§ **What needs to be done**
Lines with the word "that" in them must be copied from the records below.

=======

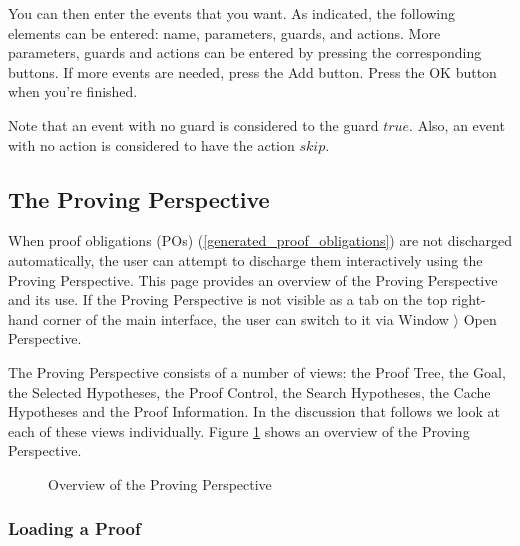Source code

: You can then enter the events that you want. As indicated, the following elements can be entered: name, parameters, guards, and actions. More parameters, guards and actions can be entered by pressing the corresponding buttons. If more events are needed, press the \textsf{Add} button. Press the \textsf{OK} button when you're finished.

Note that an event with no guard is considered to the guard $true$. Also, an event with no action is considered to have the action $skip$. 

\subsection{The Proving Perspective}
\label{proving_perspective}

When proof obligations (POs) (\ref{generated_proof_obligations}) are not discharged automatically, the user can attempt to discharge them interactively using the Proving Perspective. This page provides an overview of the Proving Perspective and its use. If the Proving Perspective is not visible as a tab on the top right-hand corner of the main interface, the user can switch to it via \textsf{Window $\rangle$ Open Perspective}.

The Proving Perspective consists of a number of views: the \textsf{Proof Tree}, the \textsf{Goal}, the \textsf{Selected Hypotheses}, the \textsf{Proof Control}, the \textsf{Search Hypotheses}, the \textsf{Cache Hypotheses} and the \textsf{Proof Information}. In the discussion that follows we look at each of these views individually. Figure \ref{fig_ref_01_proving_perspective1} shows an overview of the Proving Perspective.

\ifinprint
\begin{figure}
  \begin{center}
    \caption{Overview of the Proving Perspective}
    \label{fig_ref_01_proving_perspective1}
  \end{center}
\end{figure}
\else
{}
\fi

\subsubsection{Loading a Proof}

=======

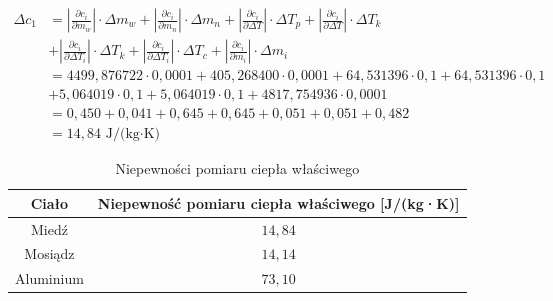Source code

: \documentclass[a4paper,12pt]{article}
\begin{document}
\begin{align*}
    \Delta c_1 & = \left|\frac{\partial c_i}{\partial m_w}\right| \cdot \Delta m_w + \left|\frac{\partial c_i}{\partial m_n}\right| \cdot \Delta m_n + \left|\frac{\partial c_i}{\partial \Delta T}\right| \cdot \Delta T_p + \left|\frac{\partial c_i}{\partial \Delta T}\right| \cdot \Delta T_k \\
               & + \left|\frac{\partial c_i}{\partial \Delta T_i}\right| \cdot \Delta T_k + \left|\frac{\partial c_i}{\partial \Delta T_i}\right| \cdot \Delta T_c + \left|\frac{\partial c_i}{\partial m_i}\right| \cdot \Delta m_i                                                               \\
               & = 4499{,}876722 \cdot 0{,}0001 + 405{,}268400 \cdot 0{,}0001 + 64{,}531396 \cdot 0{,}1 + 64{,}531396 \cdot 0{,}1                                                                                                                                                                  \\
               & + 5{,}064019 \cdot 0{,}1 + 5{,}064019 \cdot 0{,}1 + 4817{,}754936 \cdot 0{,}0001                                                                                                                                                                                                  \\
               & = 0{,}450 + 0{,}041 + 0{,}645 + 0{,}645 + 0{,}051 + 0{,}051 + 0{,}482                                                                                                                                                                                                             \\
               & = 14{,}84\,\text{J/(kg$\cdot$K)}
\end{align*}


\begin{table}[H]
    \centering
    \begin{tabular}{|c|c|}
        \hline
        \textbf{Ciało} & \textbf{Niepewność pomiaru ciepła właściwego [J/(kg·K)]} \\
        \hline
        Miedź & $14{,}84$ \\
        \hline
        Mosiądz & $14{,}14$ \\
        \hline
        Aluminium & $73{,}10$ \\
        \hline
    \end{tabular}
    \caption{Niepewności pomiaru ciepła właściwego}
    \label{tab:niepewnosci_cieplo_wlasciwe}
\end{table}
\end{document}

=======

§ **Output of the task**
: You can then enter the events that you want. As indicated, the following elements can be entered: name, parameters, guards, and actions. More parameters, guards and actions can be entered by pressing the corresponding buttons. If more events are needed, press the \textsf{Add} button. Press the \textsf{OK} button when you're finished.
Note that an event with no guard is considered to the guard $true$. Also, an event with no action is considered to have the action $skip$. 
The Proving Perspective consists of a number of views: the \textsf{Proof Tree}, the \textsf{Goal}, the \textsf{Selected Hypotheses}, the \textsf{Proof Control}, the \textsf{Search Hypotheses}, the \textsf{Cache Hypotheses} and the \textsf{Proof Information}. In the discussion that follows we look at each of these views individually. Figure \ref{fig_ref_01_proving_perspective1} shows an overview of the Proving Perspective.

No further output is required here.